NVIDIA Q1 guidance: $91B revenue (beat), stock down 0.9% as market demands proof of broadening demand
NVIDIA posted Q1 FY2027 results (ended April 26, 2026) with revenue of $81.6B (beating Wall Street's $78.9B consensus) and net income of $58.3B (vs. analyst estimate of $42.9B), achieving a 75% GAAP gross margin. However, shares fell 1.8% post-announcement to $219.51 despite the beat. The company guided FY2027 Q2 revenue to $91B, plus or minus 2%—above the consensus of $87B but below high-end analyst expectations of $96B. CEO Jensen Huang stated: "Agentic AI has arrived. Grace Blackwell with NVLink is the king of inference today," signaling confidence in continued enterprise and government adoption momentum.
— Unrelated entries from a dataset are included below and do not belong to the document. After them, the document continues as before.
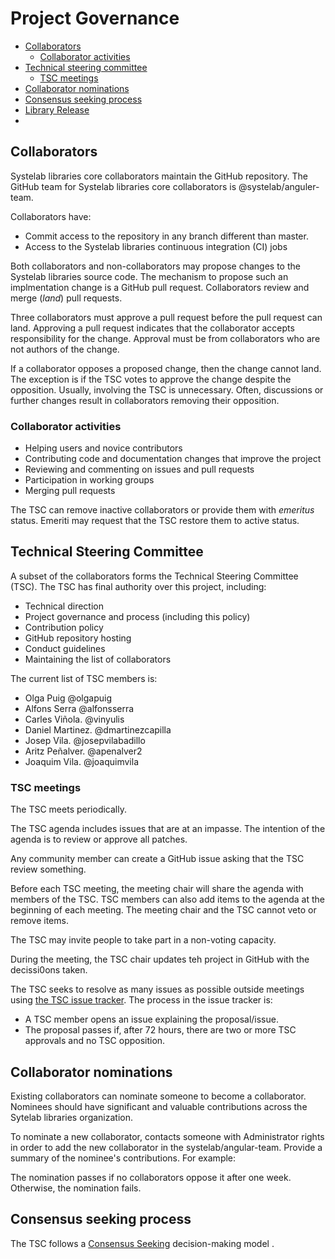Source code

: 
# Project Governance

<!-- TOC -->

* [Collaborators](#collaborators)
  * [Collaborator activities](#collaborator-activities)
* [Technical steering committee](#technical-steering-committee)
  * [TSC meetings](#tsc-meetings)
* [Collaborator nominations](#collaborator-nominations)
* [Consensus seeking process](#consensus-seeking-process)
* [Library Release](#release)
* 

<!-- /TOC -->


## Collaborators

Systelab libraries core collaborators maintain the GitHub repository.
The GitHub team for Systelab libraries core collaborators is @systelab/anguler-team.

Collaborators have:

* Commit access to the repository in any branch different than master.
* Access to the Systelab libraries continuous integration (CI) jobs

Both collaborators and non-collaborators may propose changes to the Systelab libraries
source code. The mechanism to propose such an implmentation change is a GitHub pull request.
Collaborators review and merge (_land_) pull requests.

Three collaborators must approve a pull request before the pull request can land. 
Approving a pull request indicates that the collaborator accepts
responsibility for the change. Approval must be from collaborators who are not
authors of the change.

If a collaborator opposes a proposed change, then the change cannot land. The
exception is if the TSC votes to approve the change despite the opposition.
Usually, involving the TSC is unnecessary. Often, discussions or further changes
result in collaborators removing their opposition.

### Collaborator activities

* Helping users and novice contributors
* Contributing code and documentation changes that improve the project
* Reviewing and commenting on issues and pull requests
* Participation in working groups
* Merging pull requests

The TSC can remove inactive collaborators or provide them with _emeritus_
status. Emeriti may request that the TSC restore them to active status.

## Technical Steering Committee

A subset of the collaborators forms the Technical Steering Committee (TSC).
The TSC has final authority over this project, including:

* Technical direction
* Project governance and process (including this policy)
* Contribution policy
* GitHub repository hosting
* Conduct guidelines
* Maintaining the list of collaborators

The current list of TSC members is:

- Olga Puig @olgapuig
- Alfons Serra @alfonsserra
- Carles Viñola. @vinyulis
- Daniel Martinez. @dmartinezcapilla
- Josep Vila. @josepvilabadillo
- Aritz Peñalver. @apenalver2
- Joaquim Vila. @joaquimvila

### TSC meetings

The TSC meets periodically.

The TSC agenda includes issues that are at an impasse. The intention of the
agenda is to review or approve all patches. 

Any community member can create a GitHub issue asking that the TSC review
something.

Before each TSC meeting, the meeting chair will share the agenda with members of
the TSC. TSC members can also add items to the agenda at the beginning of each
meeting. The meeting chair and the TSC cannot veto or remove items.

The TSC may invite people to take part in a non-voting capacity.

During the meeting, the TSC chair updates teh project in GitHub with the decissi0ons taken.

The TSC seeks to resolve as many issues as possible outside meetings using
[the TSC issue tracker](https://github.com/systelab//issues). The process in
the issue tracker is:

* A TSC member opens an issue explaining the proposal/issue.
* The proposal passes if, after 72 hours, there are two or more TSC approvals
  and no TSC opposition.

## Collaborator nominations

Existing collaborators can nominate someone to become a collaborator. Nominees
should have significant and valuable contributions across the Sytelab libraries
organization.

To nominate a new collaborator, contacts someone with Administrator rights in order to add the new collaborator in the systelab/angular-team.
Provide a summary of the nominee's contributions. For example:

The nomination passes if no collaborators oppose it after one week. Otherwise,
the nomination fails.


## Consensus seeking process

The TSC follows a [Consensus Seeking](https://en.wikipedia.org/wiki/Consensus_decision-making) decision-making model .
The stock decline despite a beat underscores investor anxiety about concentration risk and competitive threats. NVIDIA's data center revenue continues to depend heavily on five mega-cap hyperscalers, though the company is working to broaden customer diversification. The company announced an $80B stock buyback and increased its dividend by one penny. Regarding China exposure, NVIDIA reiterated it is not assuming any data center compute revenue from China in its outlook. Hyperscaler capex is estimated at ~$725B for 2026, with sovereign AI commitments tripled to over $30B.
For architects: sustained $91B guidance suggests the AI infrastructure buildout is not slowing materially, but the market's tepid reaction signals that visibility beyond 2027 matters now. NVIDIA's Grace Blackwell is ramping, Vera Rubin samples are already in customer hands for late 2026 availability, and Professional Visualization grew 159% YoY to $1.32B, diversifying beyond accelerators. The bar for beats has risen; NVIDIA must now prove it can expand beyond hyperscaler GPU concentration.